In this scenario, we are bound to involve the transfer of data from the user space to the kernel space, where name is the address in the user space, which is set to an address in the kernel through the system call. Let's take a look at some of the details of this process: the specific implementation of the system call is to put the parameters of the system call into the register Ebx,ecx,edx,esi,edi (up to 5 parameters, the scenario has two name and Len), and then the system call number is stored in the register eax, Process A is then brought into system space by the interrupt instruction "int 80". Since the CPU run level of the process is less than or equal to the ingress level 3 of the trap gate set for the system call, it is possible to enter the system space unimpeded to execute the function pointer System_call () set for int 80. Since System_call () is in kernel space, its runlevel is 0,cpu to switch the stack to the kernel stack, which is the system space stack for process a. We know that when the kernel creates the TASK_STRUCT structure for the new process, it allocates two contiguous pages, which is the size of 8 K, and uses the size of about 1k at the bottom for task_struct (such as # define ALLOC_TASK_STRUCT () (struct task _struct *) __get_free_pages (gfp_kernel,1)), while the rest of the memory is used in the stack space of the system space, that is, when the system space is transferred from user space, the stack pointer esp becomes (ALLOC_TASK_STRUCT () + 8192), which is why system space usually defines the current (see its implementation) with a macro to get the task_struct address of the present process. Each time the process enters the system space from the user space, the system stack has been pressed into the user stack SS, the user stack pointer esp, EFLAGS, user space CS, EIP, then System_call () eax Press in, and then call Save_all in turn into ES, DS , EAX, EBP, EDI, ESI, EDX, ECX, EBX, and then call Sys_call_table+4*%eax, this scenario is sys_sethostname ().

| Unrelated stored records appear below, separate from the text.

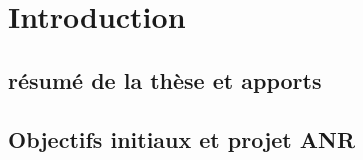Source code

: %

\chapter{Introduction}
\label{sec:introduction}


\section{résumé de la thèse et apports}
\label{sec:introduction:résumé}
\section{Objectifs initiaux et projet ANR}
\label{sec:introduction:objectifs}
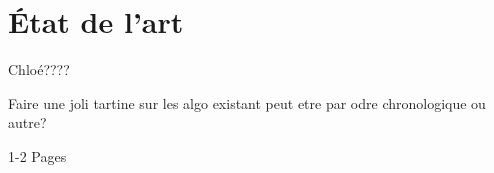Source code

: 
\chapter{État de l'art}\label{etat_art}






Chloé????

Faire une joli tartine sur les algo existant peut etre par odre chronologique ou autre?

1-2 Pages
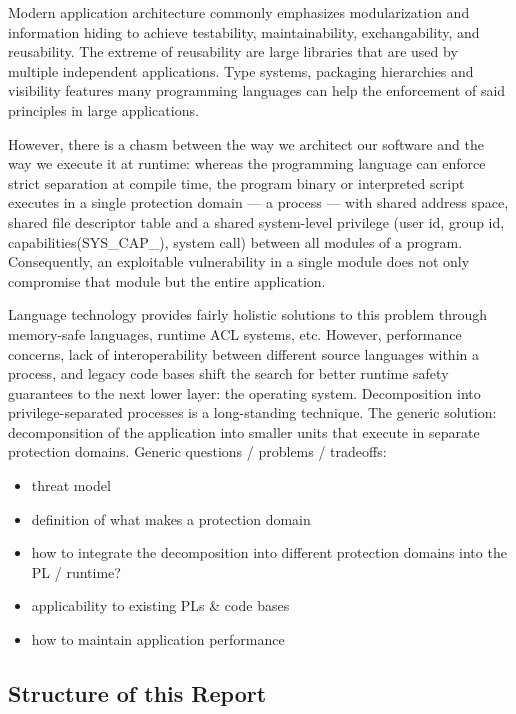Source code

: \documentclass[10pt,twocolumn,letter]{article}
\begin{document}
Modern application architecture commonly emphasizes modularization and information hiding to achieve testability, maintainability, exchangability, and reusability.
The extreme of reusability are large libraries that are used by multiple independent applications.
Type systems, packaging hierarchies and visibility features many programming languages can help the enforcement of said principles in large applications.

However, there is a chasm between the way we architect our software and the way we execute it at runtime:
whereas the programming language can enforce strict separation at compile time,
the program binary or interpreted script executes in a single protection domain --- a process ---
with shared address space, shared file descriptor table and a shared system-level privilege (user id, group id, capabilities(SYS\_CAP\_), system call) between all modules of a program.
Consequently, an exploitable vulnerability in a single module does not only compromise that module but the entire application.

Language technology provides fairly holistic solutions to this problem through memory-safe languages, runtime ACL systems, etc.
However, performance concerns, lack of interoperability between different source languages within a process, and legacy code bases shift the search for better runtime safety guarantees to the next lower layer: the operating system.
Decomposition into privilege-separated processes is a long-standing technique.
The generic solution: decomponsition of the application into smaller units that execute in separate protection domains.
Generic questions / problems / tradeoffs:
\begin{itemize}
  \item threat model
  \item definition of what makes a protection domain
  \item how to integrate the decomposition into different protection domains into the PL / runtime?
  \item applicability to existing PLs \& code bases
  \item how to maintain application performance
\end{itemize}

\subsection{Structure of this Report}
\blindtext{}
\end{document}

(5) in Sys_sethostname (), after some protection considerations, call Copy_from_user (To,from,n), where to points to the kernel space system_ Utsname.nodename, such as 0xe625a000,from, point to user space such as 0x8010fe00. Now that process a enters the kernel and runs in the system space, the MMU completes the mapping of the virtual address to the physical address according to its PGD, and finally completes the replication from the user space to the system spatial data. Before copying the kernel to determine the validity of the user space address and length, as to the user space from the beginning of a certain length of the entire interval has been mapped and not to check, if an address in the interval is not mapped or read and write permissions and other problems occur, it is considered a bad address, resulting in a page exception, Let the page exception service program handle it. The process is as follows: Copy_from_user ()->generic_copy_from_user ()->access_ok () +__copy_user_zeroing ().

(6) Summary:
* Process addressing space 0~4g
* The process can only access 0~3g in the user state, only access to the kernel state 3g~4g
* Process enters kernel state via system call
* The 3g~4g portion of each process virtual space is the same
* Process from the user state into the kernel state will not cause CR3 changes but will cause the stack changes7, Memory Management Unit (MMU) Introduction: It is to achieve virtual address and physical address space, as well as kernel space, user space, the basis

The MMU is the abbreviation of the Memory management unit and is the device used to manage the virtual memory system. The MMU is usually a part of the CPU, and itself has a small amount of storage space from the virtual address to the physical address of the matching table, a conversion method (algorithm). This table is called the TLB (conversion side buffer). All data requests are sent to the MMU, and the MMU determines whether the data is in RAM or in a mass storage device. If the data is not in storage space, the MMU will cause a page fault interruption, and the external memory address space consists of pages, rows, and columns.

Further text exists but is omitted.